Occupying numbers 88-90 was 'The Tea Gardens' which gets a mention in 'A Pub on Every Corner' by Douglas Lamb. Opening in 1848 as a beer house called 'The Public Gardens,' it had several name-changes. The building still remains, though no longer in use, and is now surrounded by the modern housing which replaced the old terraces after they were compulsorily purchased in the mid 1970's.
Standing at the corner of Grimesthorpe Road and Earldom Road is the 'Normanton' which opened in 1879 and is still open.
On the corner with Earl Marshall Road, was the 'Grimesthorpe Railway Men's and Kindred Trades Social Club', now a guest house.
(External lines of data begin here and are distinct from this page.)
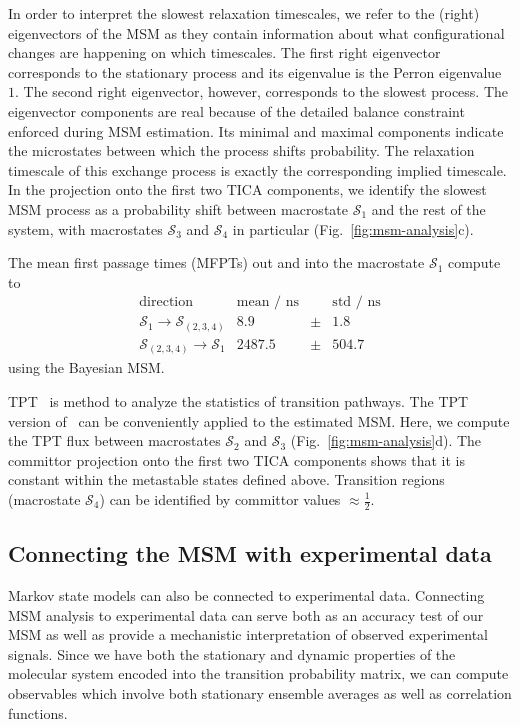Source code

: \documentclass[9pt,tutorial]{livecoms}
\begin{document}
In order to interpret the slowest relaxation timescales, we refer to the (right) eigenvectors of the MSM as they contain information about what configurational changes are happening on which timescales.
The first right eigenvector corresponds to the stationary process and its eigenvalue is the Perron eigenvalue $1$.
The second right eigenvector, however, corresponds to the slowest process.
The eigenvector components are real because of the detailed balance constraint enforced during MSM estimation.
Its minimal and maximal components indicate the microstates between which the process shifts probability.
The relaxation timescale of this exchange process is exactly the corresponding implied timescale.
In the projection onto the first two TICA components, we identify the slowest MSM process as a probability shift between macrostate $\mathcal{S}_1$ and the rest of the system, with macrostates $\mathcal{S}_3$ and $\mathcal{S}_4$ in particular (Fig.~\ref{fig:msm-analysis}c).

The mean first passage times (MFPTs) out and into the macrostate $\mathcal{S}_1$ compute to
\[ \begin{array}{crcr}
\textrm{direction} & \textrm{mean / ns} && \textrm{std / ns} \\
\hline
\mathcal{S}_1 \to \mathcal{S}_{(2,3,4)} & 8.9 & \pm & 1.8 \\
\mathcal{S}_{(2,3,4)} \to \mathcal{S}_1 & 2487.5 & \pm &  504.7
\end{array}\]
using the Bayesian MSM.

TPT~\cite{weinan-tpt,metzner-msm-tpt} is method to analyze the statistics of transition pathways. The TPT version of~\cite{noe-folding-pathways} can be conveniently applied to the estimated MSM. Here, we compute the TPT flux between macrostates $\mathcal{S}_2$ and $\mathcal{S}_3$ (Fig.~\ref{fig:msm-analysis}d).
The committor projection onto the first two TICA components shows that it is constant within the metastable states defined above.
Transition regions (macrostate $\mathcal{S}_4$) can be identified by committor values $\approx \frac{1}{2}$.

\subsection{Connecting the MSM with experimental data}
Markov state models can also be connected to experimental data. Connecting MSM analysis to experimental data can serve both as an accuracy test of our MSM as well as provide a mechanistic interpretation of observed experimental signals. Since we have both the stationary and dynamic properties of the molecular system encoded into the transition probability matrix, we can compute observables which involve both stationary ensemble averages as well as correlation functions.  
\end{document}
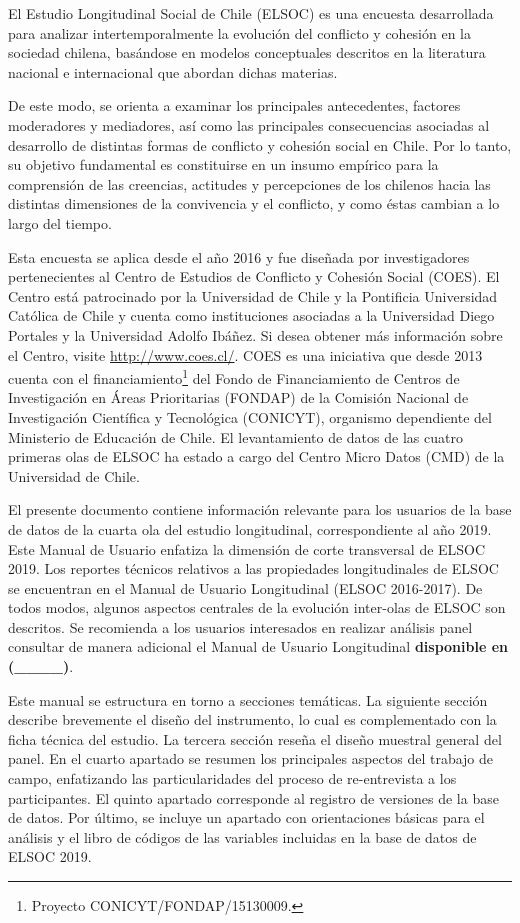 \documentclass[
]{book}
\begin{document}
El Estudio Longitudinal Social de Chile (ELSOC) es una encuesta desarrollada para analizar intertemporalmente la evolución del conflicto y cohesión en la sociedad chilena, basándose en modelos conceptuales descritos en la literatura nacional e internacional que abordan dichas materias.

De este modo, se orienta a examinar los principales antecedentes, factores moderadores y mediadores, así como las principales consecuencias asociadas al desarrollo de distintas formas de conflicto y cohesión social en Chile. Por lo tanto, su objetivo fundamental es constituirse en un insumo empírico para la comprensión de las creencias, actitudes y percepciones de los chilenos hacia las distintas dimensiones de la convivencia y el conflicto, y como éstas cambian a lo largo del tiempo.

Esta encuesta se aplica desde el año 2016 y fue diseñada por investigadores pertenecientes al Centro de Estudios de Conflicto y Cohesión Social (COES). El Centro está patrocinado por la Universidad de Chile y la Pontificia Universidad Católica de Chile y cuenta como instituciones asociadas a la Universidad Diego Portales y la Universidad Adolfo Ibáñez. Si desea obtener más información sobre el Centro, visite \url{http://www.coes.cl/}. COES es una iniciativa que desde 2013 cuenta con el financiamiento\footnote{Proyecto CONICYT/FONDAP/15130009.} del Fondo de Financiamiento de Centros de Investigación en Áreas Prioritarias (FONDAP) de la Comisión Nacional de Investigación Científica y Tecnológica (CONICYT), organismo dependiente del Ministerio de Educación de Chile. El levantamiento de datos de las cuatro primeras olas de ELSOC ha estado a cargo del Centro Micro Datos (CMD) de la Universidad de Chile.

El presente documento contiene información relevante para los usuarios de la base de datos de la cuarta ola del estudio longitudinal, correspondiente al año 2019. Este Manual de Usuario enfatiza la dimensión de corte transversal de ELSOC 2019. Los reportes técnicos relativos a las propiedades longitudinales de ELSOC se encuentran en el Manual de Usuario Longitudinal (ELSOC 2016-2017). De todos modos, algunos aspectos centrales de la evolución inter-olas de ELSOC son descritos. Se recomienda a los usuarios interesados en realizar análisis panel consultar de manera adicional el Manual de Usuario Longitudinal \textbf{disponible en (\_\_\_\_)}.

Este manual se estructura en torno a secciones temáticas. La siguiente sección describe brevemente el diseño del instrumento, lo cual es complementado con la ficha técnica del estudio. La tercera sección reseña el diseño muestral general del panel. En el cuarto apartado se resumen los principales aspectos del trabajo de campo, enfatizando las particularidades del proceso de re-entrevista a los participantes. El quinto apartado corresponde al registro de versiones de la base de datos. Por último, se incluye un apartado con orientaciones básicas para el análisis y el libro de códigos de las variables incluidas en la base de datos de ELSOC 2019.
\end{document}
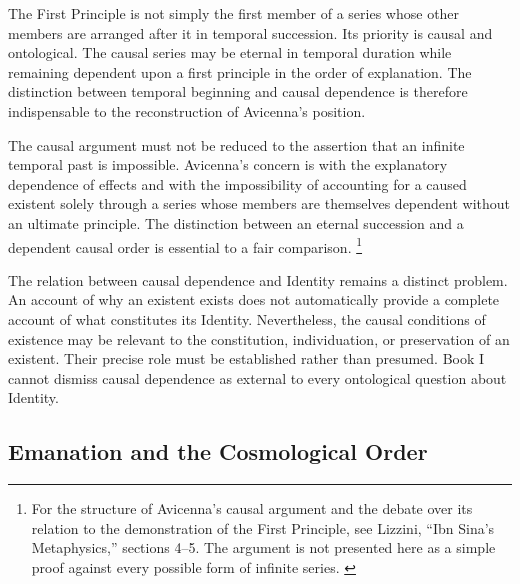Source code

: The First Principle
is not simply the first
member of a series
whose other members
are arranged after
it in temporal succession.
Its priority is causal
and ontological. The
causal series may be
eternal in temporal
duration while remaining
dependent upon a first
principle in the order
of explanation. The
distinction between
temporal beginning
and causal dependence
is therefore indispensable
to the reconstruction
of Avicenna's position.
\citep[Ilahiyyat, VIII.1--3 and IX.1]{AvicennaMetaphysics}

\label{para:VS.B01.P01.C08.S13.SS10.P004}

The causal argument
must not be reduced
to the assertion that
an infinite temporal
past is impossible.
Avicenna's concern
is with the explanatory
dependence of effects
and with the impossibility
of accounting for
a caused existent
solely through a series
whose members are
themselves dependent
without an ultimate
principle. The distinction
between an eternal
succession and a
dependent causal
order is essential
to a fair comparison.
\footnote{For the structure
of Avicenna's causal
argument and the debate
over its relation to
the demonstration of
the First Principle,
see Lizzini, ``Ibn Sina's
Metaphysics,'' sections
4--5. The argument
is not presented here
as a simple proof
against every possible
form of infinite series.
\cite{LizziniIbnSinaMetaphysicsSEP2026}}

\label{para:VS.B01.P01.C08.S13.SS10.P005}

The relation between
causal dependence and
Identity remains a
distinct problem. An
account of why an
existent exists does
not automatically
provide a complete
account of what
constitutes its Identity.
Nevertheless, the
causal conditions of
existence may be
relevant to the
constitution, individuation,
or preservation of
an existent. Their
precise role must
be established rather
than presumed. Book I
cannot dismiss causal
dependence as external
to every ontological
question about Identity.



\subsection{Emanation and the Cosmological Order}
\label{subsec:ch08-avicenna-emanation-cosmology}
Private house to GP's surgery
On the corner of Lyons Road and Grimesthorpe Road stood a large detached property, Number 189. According to the Street Directory for 1895, this was the home of Mr & Mrs Samuel Ward, Steel Manufacturers. At the time of the 1891 census, George Shaw, a colliery proprietor, lived there along with his wife, Elizabeth, their son and three daughters. In the first part of the twentieth century, it was home to John Lavender, who was a forgeman.
By 1972, the house was no longer a private residence, being in use as a GP Surgery for Doctors Tyson, Kershaw and Stark. 1974 saw further change when it was, for a time, the Gower Weslyan Reform Church. Now this corner plot is occupied by an entirely new building - The Rosebank Nursing Home. The adjoining plot, Number 191, was a similar building and still remains.
Atlas View and Corporation Villa
Next along the road were some more terraced houses. These stand a little higher than the road, having a small front garden and bay windows. These were built in 1902 (the date is inscribed under the names – Atlas View and Corporation Villa) In 1903 the occupations of the people living there were pattern maker, fireman, milk dealer and joiner. On the corner of Ella Road and Grimesthorpe Road there is another detached property, not as grand as 189 and 191. It is set no further back from the road than the bay windowed terrace, but it is double fronted. In 1903 this was the residence of Thos Wainwright – Cab Proprietor, but now it has been converted into flats.
At this point, Grimesthorpe Road crosses Ellesmere Road, although it is now effectively a dead end for vehicles. Continuing along Grimesthorpe Road we come to nos. 279 and 281 which in 1906 were part of the Scattered Homes programme. Each of these houses had a foster mother with accommodation for 11 children. Across the road is Carrwood House, a handsome stone fronted building set back from the road and facing the road down to the city centre. In 1865, according to ‘Kelly’s Directory’, Carrwood was the home of William Ibbetson Horn . A little further along, is Meadowhead House, also mentioned in the 1865 Directory. This house and the one next door were both used as Sheffield Guardians Children’s Homes in 1903.
Past the allotments and going downhill towards Upwell Lane, is the Grimesthorpe Board School on the corner of Earl Marshall Road. The school got a mention in the ‘Sheffield Local Register’ when it opened on 13th May 1889.